You knew it before you arrive, but feel it in your gut as you look around at row after row of photo tributes. Just how young most of the people here were – in their 20s and 30s mostly. So full of potential, so full of hope when their lives were brutally snuffed out.
Israeli President Isaac Herzog is here to pay respects, but it is a low-key occasion. After a heated debate about how to mark the first anniversary, the Israelis most affected by the attacks largely opted for small, and in some cases private, commemorations to remember the estimated 1200 people who died in total that day.
A nearby ceremony at Kfar Aza, a kibbutz near the Gaza border where about 60 people were killed on October 7, was disrupted when attendees were forced to scamper to bomb shelters as air raid sirens rang out. Outside Prime Minister Benjamin Netanyahu’s home in Jerusalem, a group of hostage families has gathered to demand he strike another ceasefire deal with Hamas so that their loved ones can hopefully return home.

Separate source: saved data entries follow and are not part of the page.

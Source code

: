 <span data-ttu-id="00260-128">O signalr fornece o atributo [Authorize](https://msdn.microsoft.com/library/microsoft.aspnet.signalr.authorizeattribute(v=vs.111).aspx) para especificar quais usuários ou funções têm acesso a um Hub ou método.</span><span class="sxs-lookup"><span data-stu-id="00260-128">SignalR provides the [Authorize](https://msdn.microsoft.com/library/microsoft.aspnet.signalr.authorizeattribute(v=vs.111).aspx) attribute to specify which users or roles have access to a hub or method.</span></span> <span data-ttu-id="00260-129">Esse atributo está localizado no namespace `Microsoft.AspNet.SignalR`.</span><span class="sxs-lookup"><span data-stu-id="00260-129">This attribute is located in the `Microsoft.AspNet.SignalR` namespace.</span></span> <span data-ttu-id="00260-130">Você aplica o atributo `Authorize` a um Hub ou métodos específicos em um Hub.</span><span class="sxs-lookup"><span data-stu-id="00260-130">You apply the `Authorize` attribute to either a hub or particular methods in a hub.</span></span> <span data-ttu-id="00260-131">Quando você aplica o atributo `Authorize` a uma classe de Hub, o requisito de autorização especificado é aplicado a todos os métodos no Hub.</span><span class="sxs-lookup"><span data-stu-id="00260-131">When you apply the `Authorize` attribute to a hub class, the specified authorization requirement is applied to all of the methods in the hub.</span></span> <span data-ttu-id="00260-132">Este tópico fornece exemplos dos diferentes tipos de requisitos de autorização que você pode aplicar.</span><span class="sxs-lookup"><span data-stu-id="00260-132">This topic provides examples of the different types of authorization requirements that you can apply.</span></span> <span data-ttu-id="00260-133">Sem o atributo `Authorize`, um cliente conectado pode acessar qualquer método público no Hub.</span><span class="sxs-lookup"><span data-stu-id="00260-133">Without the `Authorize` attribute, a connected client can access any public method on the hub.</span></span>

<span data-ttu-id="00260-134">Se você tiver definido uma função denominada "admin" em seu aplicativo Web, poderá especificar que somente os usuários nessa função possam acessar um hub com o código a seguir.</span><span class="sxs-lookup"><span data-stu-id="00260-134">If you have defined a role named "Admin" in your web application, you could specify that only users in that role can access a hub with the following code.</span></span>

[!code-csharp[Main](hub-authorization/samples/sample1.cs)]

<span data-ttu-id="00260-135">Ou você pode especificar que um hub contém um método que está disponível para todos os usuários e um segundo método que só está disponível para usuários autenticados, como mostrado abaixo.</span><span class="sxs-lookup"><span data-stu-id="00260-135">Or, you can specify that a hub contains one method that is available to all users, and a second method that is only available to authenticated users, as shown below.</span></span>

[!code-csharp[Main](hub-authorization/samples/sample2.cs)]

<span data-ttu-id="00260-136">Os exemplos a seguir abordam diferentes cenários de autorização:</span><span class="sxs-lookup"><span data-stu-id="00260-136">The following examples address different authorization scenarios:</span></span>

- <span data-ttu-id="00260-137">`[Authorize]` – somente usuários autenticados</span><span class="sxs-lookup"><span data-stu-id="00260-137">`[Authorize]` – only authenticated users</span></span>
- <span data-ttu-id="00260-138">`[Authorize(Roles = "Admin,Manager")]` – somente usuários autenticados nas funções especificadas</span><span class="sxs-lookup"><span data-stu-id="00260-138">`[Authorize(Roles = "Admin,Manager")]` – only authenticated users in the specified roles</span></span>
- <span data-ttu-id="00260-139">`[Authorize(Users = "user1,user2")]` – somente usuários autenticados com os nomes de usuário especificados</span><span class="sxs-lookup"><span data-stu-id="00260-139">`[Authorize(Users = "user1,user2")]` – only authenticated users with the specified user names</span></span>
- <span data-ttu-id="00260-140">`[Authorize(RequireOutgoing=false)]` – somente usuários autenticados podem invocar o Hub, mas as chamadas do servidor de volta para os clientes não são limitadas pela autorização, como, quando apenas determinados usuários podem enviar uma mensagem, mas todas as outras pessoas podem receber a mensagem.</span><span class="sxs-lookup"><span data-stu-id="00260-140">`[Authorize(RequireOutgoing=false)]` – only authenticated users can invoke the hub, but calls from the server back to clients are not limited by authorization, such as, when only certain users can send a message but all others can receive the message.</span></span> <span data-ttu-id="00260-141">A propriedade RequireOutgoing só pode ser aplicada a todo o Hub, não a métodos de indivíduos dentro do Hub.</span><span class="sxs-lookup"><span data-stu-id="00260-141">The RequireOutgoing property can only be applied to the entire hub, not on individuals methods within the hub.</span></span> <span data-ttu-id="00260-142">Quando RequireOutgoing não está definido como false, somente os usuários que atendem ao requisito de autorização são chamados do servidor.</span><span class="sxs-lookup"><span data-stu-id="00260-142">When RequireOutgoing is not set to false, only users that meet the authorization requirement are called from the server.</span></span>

As she tends to the tributes to her late son Oz Ezra and his girlfriend at the Nova site, Rachel Moshe hugs and pats their photos as if they are living and breathing. She howls in pain as if she has been stabbed in the chest, wailing: “Why, Lord, why?” Grief can be as painful as any wound. And yet somehow she has to go on, to live another day without the young man she brought into this world and loved so much.
As the sun rises in the sky, a man nearby, perhaps, offers a clue. “You only have one life,” his white T-shirt reads. “Just f---ing do it.”